Brain. The occlusion of blood flow to the brain
causes unconsciousness within minutes. The brain receives ∼15% of
cardiac output, and has a high capillary density. The endothelial cells of
these capillaries have very tight junctions, and contain membrane transporters
that control the movement of substances, such as ions, glucose and amino acids,
and tightly regulate the composition of the cerebrospinal fluid. This
arrangement is called the blood–brain barrier, and is continuous except
where substances need to be absorbed or released from the blood (e.g. pituitary
gland, choroid plexus). It can cause problems for the delivery of drugs to the
brain, particularly antibiotics. The autoreg- ulation of cerebral blood
flow is highly developed, maintaining a constant flow for blood pressures between 50 and 170 mmHg. CO2 and K+
are particularly important metabolic regulators in the brain, increases causing
a functional hyperaemia linking blood flow to activity. Hyperventilation
reduces blood Pco2, and can cause fainting due to cerebral vasoconstriction.
Coronary circulation. The heart has a high metabolic demand and a
dense capillary network. It can extract an unusually high proportion of oxygen
from the blood (∼70%). In exercise, the reduced diastolic
interval (Chapter 18) and increased
oxygen consumption demand a greatly
increased blood flow, which is achieved under the influence of adenosine,
K+ and hypoxia. The heart therefore controls its own blood flow
by a well-developed metabolic hyperaemia. This overrides vasoconstriction
mediated by sympathetic nerves (Chapters 7 and 21), and is assisted by
circulating adrenaline (epinephrine) which causes vasodilatation via
β2-adrenergic receptors.
Skin (Fig. 24c). The main function of the cutaneous
circulation is thermoregulation. Thoroughfare vessels (Chapter 23), formed
from coiled arteriovenous anastomoses (AVAs), directly link arterioles
and venules, allowing a high blood flow into the venous plexus and the
radiation of heat. AVAs are found mostly in the hands, feet and areas of the
face. Temperature is sensed by peripheral thermoreceptors and in the hypothalamus,
which coordinates the response. When temperature is low, sympathetic
stimulation causes the vasoconstriction of cutaneous vessels; this also
occurs following activation of the baroreceptor reflex by low blood
pressure (e.g. pale skin in haemorrhage and shock) (Chapter 22). Piloerection
(raising of skin hair, ‘goosebumps’) traps insulating air.
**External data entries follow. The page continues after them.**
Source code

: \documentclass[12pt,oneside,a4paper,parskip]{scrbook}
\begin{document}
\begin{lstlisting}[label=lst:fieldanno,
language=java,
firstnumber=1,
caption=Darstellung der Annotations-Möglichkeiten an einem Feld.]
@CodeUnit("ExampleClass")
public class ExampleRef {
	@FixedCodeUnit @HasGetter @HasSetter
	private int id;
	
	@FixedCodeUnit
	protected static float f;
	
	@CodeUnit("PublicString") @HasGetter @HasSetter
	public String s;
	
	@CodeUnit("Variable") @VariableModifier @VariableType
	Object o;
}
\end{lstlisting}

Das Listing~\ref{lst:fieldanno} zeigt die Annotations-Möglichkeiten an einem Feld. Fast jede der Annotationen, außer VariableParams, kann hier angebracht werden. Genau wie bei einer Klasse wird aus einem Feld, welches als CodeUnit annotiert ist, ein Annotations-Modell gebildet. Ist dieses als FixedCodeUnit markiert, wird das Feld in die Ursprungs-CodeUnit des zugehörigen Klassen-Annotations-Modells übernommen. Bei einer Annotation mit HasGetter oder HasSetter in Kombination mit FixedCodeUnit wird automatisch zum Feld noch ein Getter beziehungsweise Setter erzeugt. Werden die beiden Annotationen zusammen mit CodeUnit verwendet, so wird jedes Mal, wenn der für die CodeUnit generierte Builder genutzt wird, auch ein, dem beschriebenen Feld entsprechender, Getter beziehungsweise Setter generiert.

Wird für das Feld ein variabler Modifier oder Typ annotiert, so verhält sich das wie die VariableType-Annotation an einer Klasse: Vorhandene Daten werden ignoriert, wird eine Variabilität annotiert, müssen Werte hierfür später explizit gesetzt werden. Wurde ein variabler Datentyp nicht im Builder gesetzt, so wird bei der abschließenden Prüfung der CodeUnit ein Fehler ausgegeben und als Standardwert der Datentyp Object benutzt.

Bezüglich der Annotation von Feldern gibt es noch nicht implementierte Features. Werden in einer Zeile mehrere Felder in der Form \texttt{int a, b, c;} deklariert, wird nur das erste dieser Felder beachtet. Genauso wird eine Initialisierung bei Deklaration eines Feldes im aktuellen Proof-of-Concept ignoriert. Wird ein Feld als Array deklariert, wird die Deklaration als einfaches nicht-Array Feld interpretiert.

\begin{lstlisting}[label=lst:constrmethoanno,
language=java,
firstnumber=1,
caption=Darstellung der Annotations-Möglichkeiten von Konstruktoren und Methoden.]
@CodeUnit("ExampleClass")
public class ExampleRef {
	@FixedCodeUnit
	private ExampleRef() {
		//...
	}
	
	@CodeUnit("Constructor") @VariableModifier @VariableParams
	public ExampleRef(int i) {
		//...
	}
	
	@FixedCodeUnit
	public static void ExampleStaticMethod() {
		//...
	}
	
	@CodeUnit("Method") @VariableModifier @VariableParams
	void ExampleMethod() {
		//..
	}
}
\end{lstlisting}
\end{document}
Increased
temperatures reduce sympathetic adrenergic stimulation, causing
vasodilatation, whereas activation of sympathetic cholinergic fibres promotes
sweating and release of bradykinin, which also causes
vasodilatation. The net increase in blood flow may be 30-fold.
Pulmonary circulation. The pulmonary circulation is not controlled
by either autonomic nerves or metabolic products, and the most important
mechanism regulating flow is hypoxic pulmonary vasoconstriction, in
which small arteries constrict to hypoxia. This is unique to the lung;
hypoxia causes vasodilatation elsewhere (see above). Hypoxic pulmonary
vasoconstriction diverts blood away from poorly ventilated areas of the lung,
thus maintaining optimal ventilation–perfusion matching (Chapter 30);
conversely, global hypoxia due to lung disease or altitude detrimentally
increases the pulmonary artery pressure (pulmonary hypertension). The
pulmonary capillary pressure is normally low (∼7 mmHg), but fluid filtration still occurs because the interstitial
pressure is low (approximately –4 mmHg)
and the interstitial colloidal osmotic
pressure is high (18 mmHg) (Chapter 23).